So what are the internal pressures within UKIP? There's already a contradiction, a fairly well established one that's been mentioned on this thread before, between the more libertarian inclined laissez-faire types and the socially conservative ex-Tory's. Take an issue such as gay marriage for instance. UKIP's public position is that they're are implacably opposed - and it's given them a short-term boost by winning support from disaffected Tory voters - but it's not a popular policy in the country, polls say a clear majority of people are either in favour or indifferent, and this is particularly pronounced amongst young people. There's also a differing of opinion within the party, also reflected along generational lines. How they reconcile these differences in their own party on a policy like gay marriage, with an eye on making sure they don't end up being so reactionary that they alienate loads of potential voters, will be very interesting.
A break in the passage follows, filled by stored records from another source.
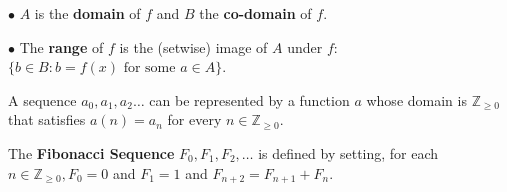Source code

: \documentclass{article}
\begin{document}
\begin{description}
    \begin{description}
    	\item $\bullet$ $A$ is the \textbf{domain} of $f$ and $B$ the \textbf{co-domain} of $f$.
    	\item $\bullet$ The \textbf{range} of $f$ is the (setwise) image of $A$ under $f$: $\{b \in B:b = f(x) \text{ for some }a\in A\}$.    	
    \end{description}
    \item[Sequence (of infinite length)] A sequence $a_{0}, a_{1}, a_{2} \dots$ can be represented by a function $a$ whose domain is $\mathbb{Z}_{\geq 0}$ that satisfies $a(n)=a_{n}$ for every $n\in \mathbb{Z}_{\geq 0}$.
    \item[Fibonacci Sequence] The \textbf{Fibonacci Sequence} $F_{0}, F_{1}, F_{2}, \dots$ is defined by setting, for each $n \in \mathbb{Z}_{\geq 0}, F_{0}=0$ and $F_{1}=1$ and $F_{n+2}=F_{n+1}+F_{n}$.
    \item 
	    
\end{description}


\newpage
\end{document}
Then there's the contradiction with them picking up the ex BNP's vote but offering very little in terms of actual policies for working class people. The article is right to highlight the shift in rhetoric from Farage to anti-immigrant stuff phrased in fairly sensible economic terms, rather than ranting about cultural marxist conspiracies to commit genocide against the white race etc. But I think they're going to have to develop something more substantial than just "they took our jobs" rhetoric if they want to become more than a protest vote for w/c people worried about the consequences of immigration.

This leads to the question: How far will they be able to "fill the vacuum" of working class representation whilst also supporting some outrageous neo-liberal policies that would do real harm to w/c people should they ever get chance to carry them out? I know there's a substantial group within w/c communities that's receptive to benefit-bashing rhetoric but that's only a part of what UKIP has in store. The BNP actually did have policies on council housing, renationalising utilities etc that were thought up to deal with the material needs of working class communities that are disenfranchised. It helped embed them in w/c communities in a way I haven't seen from UKIP - infact I wouldn't be so sure if UKIP cared enough about the the political priorities of w/c people to undertake a policy shift in that direction, I think UKIP are quite condescnding about w/c voters and work on a basis that the plebs are thick and racist so that's all they need to do to win their votes. UKIP's policies all seem to be drawn from a idiosyncratic mix of dogmatic ultra-Thatcherism and social conservatism, with all sorts of miscellaneous crankish libertarian conspiracy theories thrown in there. 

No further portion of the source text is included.